Environmental, Social and Governance issues are fundamental to infrastructure companies, given their service obligations and moral accountability to the communities in which they operate. Accordingly, we ensure that ESG factors are fully integrated into our investment process.
Following thorough company research, we allocate each company a Quality score. This proprietary score is based on 25 criteria that we believe influence stock returns in general and infrastructure securities in particular. ESG factors account for 20% of these criteria.
The companies are then ranked by Quality score. Each company’s Quality ranking is combined with a Value ranking, to give an overall ranking for all the companies we research. This ranking system underpins our entire stock selection and portfolio construction process.
Q: What is distinctive about your ESG approach?
We believe that our approach to ESG is differentiated by the following four key factors.
- We have always believed in the significance of ESG. ESG considerations have been an important part of our decision-making process since the inception of our strategy, 10 years ago.
- ESG factors are fully incorporated into our investment process, rather than simply being used as a screening tool.
- Our team has a specialist knowledge and understanding of the infrastructure market, making us uniquely well-positioned to form views on each company’s approach to ESG and on the materiality of ESG issues.
- Rather than taking an exclusionary or passive / observer approach, we believe it is important to engage with companies, to encourage ESG best practice for the benefit of investors.
Q: What is the role of ESG specialists in the fund?
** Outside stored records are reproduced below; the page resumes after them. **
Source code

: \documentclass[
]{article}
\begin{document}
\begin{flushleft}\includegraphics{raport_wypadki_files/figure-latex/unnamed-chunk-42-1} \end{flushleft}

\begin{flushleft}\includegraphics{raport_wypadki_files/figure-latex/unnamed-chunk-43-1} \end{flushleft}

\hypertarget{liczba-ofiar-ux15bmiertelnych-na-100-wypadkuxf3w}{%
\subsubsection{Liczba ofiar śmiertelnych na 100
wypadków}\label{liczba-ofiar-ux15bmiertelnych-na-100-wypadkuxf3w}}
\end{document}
How much do the fund managers do themselves?
Responsibility for ESG integration sits firmly with our investment team. ESG assessment of each stock is carried out by the team member responsible for the research coverage of that stock.
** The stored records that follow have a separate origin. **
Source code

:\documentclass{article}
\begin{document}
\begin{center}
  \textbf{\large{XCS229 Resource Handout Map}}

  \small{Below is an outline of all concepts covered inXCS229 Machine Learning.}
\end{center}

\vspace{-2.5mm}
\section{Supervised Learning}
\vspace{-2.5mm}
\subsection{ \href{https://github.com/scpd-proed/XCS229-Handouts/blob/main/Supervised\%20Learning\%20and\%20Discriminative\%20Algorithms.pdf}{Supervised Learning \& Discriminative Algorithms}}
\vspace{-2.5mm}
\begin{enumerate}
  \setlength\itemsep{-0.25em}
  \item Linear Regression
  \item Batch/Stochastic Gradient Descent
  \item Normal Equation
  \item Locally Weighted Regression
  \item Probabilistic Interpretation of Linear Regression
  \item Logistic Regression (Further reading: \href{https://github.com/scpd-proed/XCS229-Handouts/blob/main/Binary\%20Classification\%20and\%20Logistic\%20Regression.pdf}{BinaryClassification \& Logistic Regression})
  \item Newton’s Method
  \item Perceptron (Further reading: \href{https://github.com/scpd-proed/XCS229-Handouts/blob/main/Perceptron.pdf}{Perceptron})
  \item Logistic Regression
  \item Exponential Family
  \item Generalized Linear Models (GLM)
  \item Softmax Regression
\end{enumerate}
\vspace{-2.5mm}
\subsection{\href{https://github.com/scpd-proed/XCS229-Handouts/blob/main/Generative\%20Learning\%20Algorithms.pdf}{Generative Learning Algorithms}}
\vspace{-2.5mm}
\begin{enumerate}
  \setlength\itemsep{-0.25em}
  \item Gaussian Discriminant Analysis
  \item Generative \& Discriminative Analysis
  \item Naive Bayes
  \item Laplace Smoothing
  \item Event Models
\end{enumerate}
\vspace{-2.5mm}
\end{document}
Each investment team at First State Investments contains a Responsible Investment (RI) Representative who acts as the interface between the team, other investment teams and the broader organisation on ESG and stewardship matters. I have been the RI Representative for the listed infrastructure investment team for the past six years.
More broadly, First State Investments employs a dedicated RI team, which supports each investment team by sourcing relevant research, helping to refine processes, coordinating collaborative engagements and providing advice on technical issues.
Q: How do you engage with the companies you invest in?
We believe there is a link between good ESG practices, and strong, sustainable, long-term shareholder returns. Accordingly we seek to engage with companies regularly in order to highlight areas for potential improvement. This can be done in several ways.
Firstly, we raise issues in meetings with company management, in order to put our view across and to understand the situation from the company’s perspective. If we don’t see change, we will then contact the Board, for example by writing a formal letter, outlining our concerns. If we feel that our concerns are still not being addressed, we may vote against the company via proxy shareholder voting.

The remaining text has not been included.